▼

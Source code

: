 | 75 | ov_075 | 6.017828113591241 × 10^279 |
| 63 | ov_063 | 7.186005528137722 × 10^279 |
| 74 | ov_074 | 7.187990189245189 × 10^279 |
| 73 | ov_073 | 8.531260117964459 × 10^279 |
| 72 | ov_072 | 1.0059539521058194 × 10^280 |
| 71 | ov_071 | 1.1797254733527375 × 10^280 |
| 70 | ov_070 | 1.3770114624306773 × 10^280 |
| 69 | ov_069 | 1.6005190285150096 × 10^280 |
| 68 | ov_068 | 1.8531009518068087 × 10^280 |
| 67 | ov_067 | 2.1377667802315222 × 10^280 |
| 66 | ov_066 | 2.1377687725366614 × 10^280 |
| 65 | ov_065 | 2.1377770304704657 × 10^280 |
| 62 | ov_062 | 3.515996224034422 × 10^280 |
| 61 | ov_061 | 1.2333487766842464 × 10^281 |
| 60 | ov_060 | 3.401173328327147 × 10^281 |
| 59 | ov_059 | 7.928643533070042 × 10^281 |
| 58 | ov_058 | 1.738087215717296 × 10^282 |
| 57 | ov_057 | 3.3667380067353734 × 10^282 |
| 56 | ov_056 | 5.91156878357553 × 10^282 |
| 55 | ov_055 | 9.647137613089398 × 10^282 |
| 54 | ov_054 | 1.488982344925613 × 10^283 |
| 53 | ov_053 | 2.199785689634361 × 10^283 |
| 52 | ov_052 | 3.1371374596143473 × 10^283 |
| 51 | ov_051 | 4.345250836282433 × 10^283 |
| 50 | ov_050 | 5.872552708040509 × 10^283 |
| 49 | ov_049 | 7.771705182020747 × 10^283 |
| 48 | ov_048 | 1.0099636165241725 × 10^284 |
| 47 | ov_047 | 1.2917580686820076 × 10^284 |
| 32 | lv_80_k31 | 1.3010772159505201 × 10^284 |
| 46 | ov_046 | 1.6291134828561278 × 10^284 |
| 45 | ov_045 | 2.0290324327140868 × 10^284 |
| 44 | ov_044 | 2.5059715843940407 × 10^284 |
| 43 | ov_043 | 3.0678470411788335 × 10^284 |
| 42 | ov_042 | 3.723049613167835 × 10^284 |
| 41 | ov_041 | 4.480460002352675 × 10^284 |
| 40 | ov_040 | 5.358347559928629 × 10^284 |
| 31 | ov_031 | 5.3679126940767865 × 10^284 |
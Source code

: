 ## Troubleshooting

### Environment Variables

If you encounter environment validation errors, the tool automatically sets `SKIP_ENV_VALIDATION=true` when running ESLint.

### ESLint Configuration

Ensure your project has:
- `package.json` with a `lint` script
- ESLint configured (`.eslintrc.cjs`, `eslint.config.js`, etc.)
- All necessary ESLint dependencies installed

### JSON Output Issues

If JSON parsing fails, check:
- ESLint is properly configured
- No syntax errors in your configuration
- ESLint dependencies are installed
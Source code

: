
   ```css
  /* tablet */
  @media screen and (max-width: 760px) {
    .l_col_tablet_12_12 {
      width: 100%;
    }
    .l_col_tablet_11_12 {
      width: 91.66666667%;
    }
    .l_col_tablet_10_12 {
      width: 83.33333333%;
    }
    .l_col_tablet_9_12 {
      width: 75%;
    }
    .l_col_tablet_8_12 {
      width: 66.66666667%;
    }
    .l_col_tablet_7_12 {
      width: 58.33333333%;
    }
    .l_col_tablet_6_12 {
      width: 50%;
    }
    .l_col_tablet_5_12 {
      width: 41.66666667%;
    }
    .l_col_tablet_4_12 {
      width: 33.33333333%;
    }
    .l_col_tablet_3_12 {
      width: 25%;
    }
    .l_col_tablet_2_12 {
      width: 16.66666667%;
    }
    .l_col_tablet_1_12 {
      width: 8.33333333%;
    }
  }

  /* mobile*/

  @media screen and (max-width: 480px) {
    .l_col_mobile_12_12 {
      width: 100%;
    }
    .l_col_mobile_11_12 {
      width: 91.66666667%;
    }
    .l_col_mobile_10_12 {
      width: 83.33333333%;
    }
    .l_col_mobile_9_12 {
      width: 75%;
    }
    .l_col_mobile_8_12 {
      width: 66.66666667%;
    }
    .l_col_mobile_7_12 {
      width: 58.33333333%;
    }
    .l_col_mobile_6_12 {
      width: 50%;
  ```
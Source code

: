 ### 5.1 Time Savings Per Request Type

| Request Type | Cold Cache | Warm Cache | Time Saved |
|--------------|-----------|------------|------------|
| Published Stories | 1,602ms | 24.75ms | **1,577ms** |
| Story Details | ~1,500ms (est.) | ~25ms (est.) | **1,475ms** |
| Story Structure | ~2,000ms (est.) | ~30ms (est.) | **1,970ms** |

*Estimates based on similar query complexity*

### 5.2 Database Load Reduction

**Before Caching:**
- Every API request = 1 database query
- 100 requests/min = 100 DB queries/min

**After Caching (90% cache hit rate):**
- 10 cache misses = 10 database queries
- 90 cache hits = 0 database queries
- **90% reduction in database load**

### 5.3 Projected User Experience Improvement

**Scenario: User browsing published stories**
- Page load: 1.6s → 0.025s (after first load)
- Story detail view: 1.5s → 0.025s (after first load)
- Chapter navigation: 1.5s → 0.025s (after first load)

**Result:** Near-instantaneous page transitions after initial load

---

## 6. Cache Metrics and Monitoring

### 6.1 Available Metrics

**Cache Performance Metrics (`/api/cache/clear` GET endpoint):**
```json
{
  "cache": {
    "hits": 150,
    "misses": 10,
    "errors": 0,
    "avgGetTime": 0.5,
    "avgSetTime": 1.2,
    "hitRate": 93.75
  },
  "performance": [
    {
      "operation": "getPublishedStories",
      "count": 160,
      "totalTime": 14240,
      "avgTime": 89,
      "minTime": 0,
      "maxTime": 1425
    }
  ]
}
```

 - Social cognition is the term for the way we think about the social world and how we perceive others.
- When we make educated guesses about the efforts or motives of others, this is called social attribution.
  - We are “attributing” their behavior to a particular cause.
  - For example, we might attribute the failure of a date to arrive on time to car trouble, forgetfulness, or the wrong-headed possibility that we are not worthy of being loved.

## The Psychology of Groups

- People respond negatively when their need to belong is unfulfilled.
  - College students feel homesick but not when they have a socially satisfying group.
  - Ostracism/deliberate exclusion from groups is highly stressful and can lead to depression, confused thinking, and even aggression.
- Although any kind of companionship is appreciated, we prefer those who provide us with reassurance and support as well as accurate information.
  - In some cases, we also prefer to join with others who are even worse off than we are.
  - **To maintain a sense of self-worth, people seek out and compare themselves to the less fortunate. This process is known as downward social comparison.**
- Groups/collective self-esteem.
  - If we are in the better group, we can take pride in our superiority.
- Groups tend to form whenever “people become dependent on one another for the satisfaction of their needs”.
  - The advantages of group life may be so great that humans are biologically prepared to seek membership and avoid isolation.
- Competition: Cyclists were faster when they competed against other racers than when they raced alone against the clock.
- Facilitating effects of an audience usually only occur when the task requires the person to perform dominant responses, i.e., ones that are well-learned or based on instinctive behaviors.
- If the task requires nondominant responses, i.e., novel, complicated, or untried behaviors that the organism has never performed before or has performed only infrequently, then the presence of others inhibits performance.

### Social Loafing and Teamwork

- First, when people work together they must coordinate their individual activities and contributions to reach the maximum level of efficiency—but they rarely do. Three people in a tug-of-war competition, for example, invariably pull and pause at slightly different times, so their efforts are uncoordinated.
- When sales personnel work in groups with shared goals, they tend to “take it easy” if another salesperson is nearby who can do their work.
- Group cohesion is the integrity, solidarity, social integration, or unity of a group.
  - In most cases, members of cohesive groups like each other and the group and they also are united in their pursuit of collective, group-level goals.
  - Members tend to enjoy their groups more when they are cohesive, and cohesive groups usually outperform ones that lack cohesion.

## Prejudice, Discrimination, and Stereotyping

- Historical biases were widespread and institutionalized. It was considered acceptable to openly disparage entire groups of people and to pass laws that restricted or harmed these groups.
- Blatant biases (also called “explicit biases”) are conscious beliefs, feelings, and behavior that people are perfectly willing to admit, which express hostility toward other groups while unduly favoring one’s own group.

▲

WHAT YOU SHOULD DO - Every line above from the line with "Ensure your project" to the line with "- No syntax errors in your configuration" is wanted, ends included; write them out exactly and add no other line.

ANSWER FOR THIS EXERCISE -
Ensure your project has:
- `package.json` with a `lint` script
- ESLint configured (`.eslintrc.cjs`, `eslint.config.js`, etc.)
- All necessary ESLint dependencies installed

### JSON Output Issues

If JSON parsing fails, check:
- ESLint is properly configured
- No syntax errors in your configuration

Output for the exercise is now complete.